それはアルベルトだった。ラフな服装だが、隠せない気品が滲み出てしまっている。この場にいる全員の熱い視線がアルベルトに注がれる。
このままではまずい、と考えていると、アルベルトの目の前に酒が一杯置かれた。ハッと、顔を上げると、店主がもう一杯を用意しようとしている。
「ここを出ましょう……!」
ネイトは慌てて彼の手を引くと、名残惜しそうに酒を見るアルベルトを無理矢理外に連れ出した。

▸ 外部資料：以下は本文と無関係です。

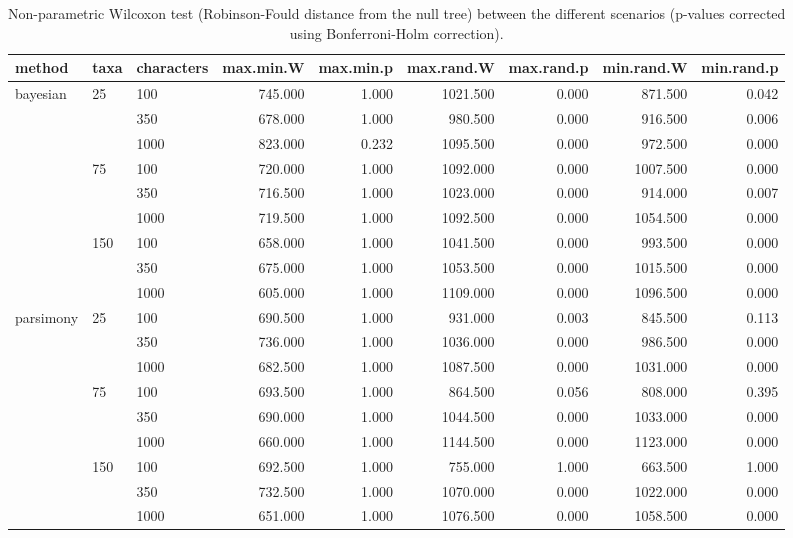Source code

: \begin{table}[ht]
\centering
\begin{tabular}{lllrrrrrr}
  \hline
method & taxa & characters & max.min.W & max.min.p & max.rand.W & max.rand.p & min.rand.W & min.rand.p \\ 
  \hline
bayesian & 25 & 100 & 745.000 & 1.000 & 1021.500 & 0.000 & 871.500 & 0.042 \\ 
   &  & 350 & 678.000 & 1.000 & 980.500 & 0.000 & 916.500 & 0.006 \\ 
   &  & 1000 & 823.000 & 0.232 & 1095.500 & 0.000 & 972.500 & 0.000 \\ 
   & 75 & 100 & 720.000 & 1.000 & 1092.000 & 0.000 & 1007.500 & 0.000 \\ 
   &  & 350 & 716.500 & 1.000 & 1023.000 & 0.000 & 914.000 & 0.007 \\ 
   &  & 1000 & 719.500 & 1.000 & 1092.500 & 0.000 & 1054.500 & 0.000 \\ 
   & 150 & 100 & 658.000 & 1.000 & 1041.500 & 0.000 & 993.500 & 0.000 \\ 
   &  & 350 & 675.000 & 1.000 & 1053.500 & 0.000 & 1015.500 & 0.000 \\ 
   &  & 1000 & 605.000 & 1.000 & 1109.000 & 0.000 & 1096.500 & 0.000 \\ 
  parsimony & 25 & 100 & 690.500 & 1.000 & 931.000 & 0.003 & 845.500 & 0.113 \\ 
   &  & 350 & 736.000 & 1.000 & 1036.000 & 0.000 & 986.500 & 0.000 \\ 
   &  & 1000 & 682.500 & 1.000 & 1087.500 & 0.000 & 1031.000 & 0.000 \\ 
   & 75 & 100 & 693.500 & 1.000 & 864.500 & 0.056 & 808.000 & 0.395 \\ 
   &  & 350 & 690.000 & 1.000 & 1044.500 & 0.000 & 1033.000 & 0.000 \\ 
   &  & 1000 & 660.000 & 1.000 & 1144.500 & 0.000 & 1123.000 & 0.000 \\ 
   & 150 & 100 & 692.500 & 1.000 & 755.000 & 1.000 & 663.500 & 1.000 \\ 
   &  & 350 & 732.500 & 1.000 & 1070.000 & 0.000 & 1022.000 & 0.000 \\ 
   &  & 1000 & 651.000 & 1.000 & 1076.500 & 0.000 & 1058.500 & 0.000 \\ 
   \hline
\end{tabular}
\caption{Non-parametric Wilcoxon test (Robinson-Fould distance from the null tree) between the different scenarios (p-values corrected using Bonferroni-Holm correction).} 
\label{Full_Tab_BCRFnull}
\end{table}
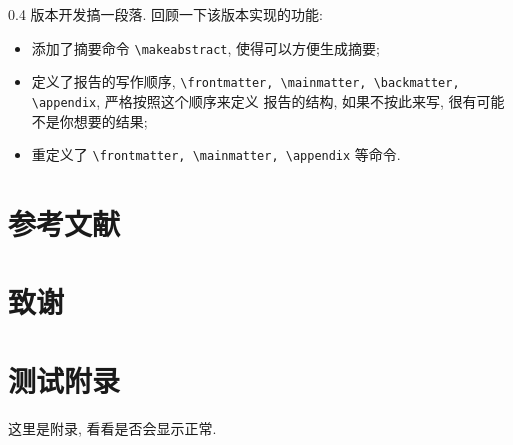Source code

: \documentclass{cugrep}
\begin{document}
0.4 版本开发搞一段落. 回顾一下该版本实现的功能:

\begin{itemize}
    \item 添加了摘要命令 \verb|\makeabstract|, 使得可以方便生成摘要;
    \item 定义了报告的写作顺序, \verb|\frontmatter, \mainmatter, \backmatter, \appendix|, 严格按照这个顺序来定义
        报告的结构, 如果不按此来写, 很有可能不是你想要的结果;
    \item 重定义了 \verb|\frontmatter, \mainmatter, \appendix| 等命令.
\end{itemize}
\backmatter
\chapter{参考文献}
\chapter{致谢}
\appendix
\chapter{测试附录}
这里是附录, 看看是否会显示正常.

\backmatter 
\end{document}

外の風が、ひんやりと冷たい。火照った頬に当たると心地良かった。
「金を払わずに出てしまった」
あの酒、私に出してくれたのだろう、とアルベルトが心配そうに振り返った。
「ええ、貴方に好意を持った方が奢ってくれたのです」
「なるほど……それはお礼をしなくては、だな」
アルベルトはそう言ってニヤリと意地悪そうに笑った。その顔にまたクラッと来てしまう。
「随分と慣れている、よく来るのか? 」
アルベルトの声が冷ややかに思えた。当然と言えば当然だ、彼にはきっと理解し難い世界のお話。非難めいたことを口にしないのは、彼が思慮深い人間だからだ。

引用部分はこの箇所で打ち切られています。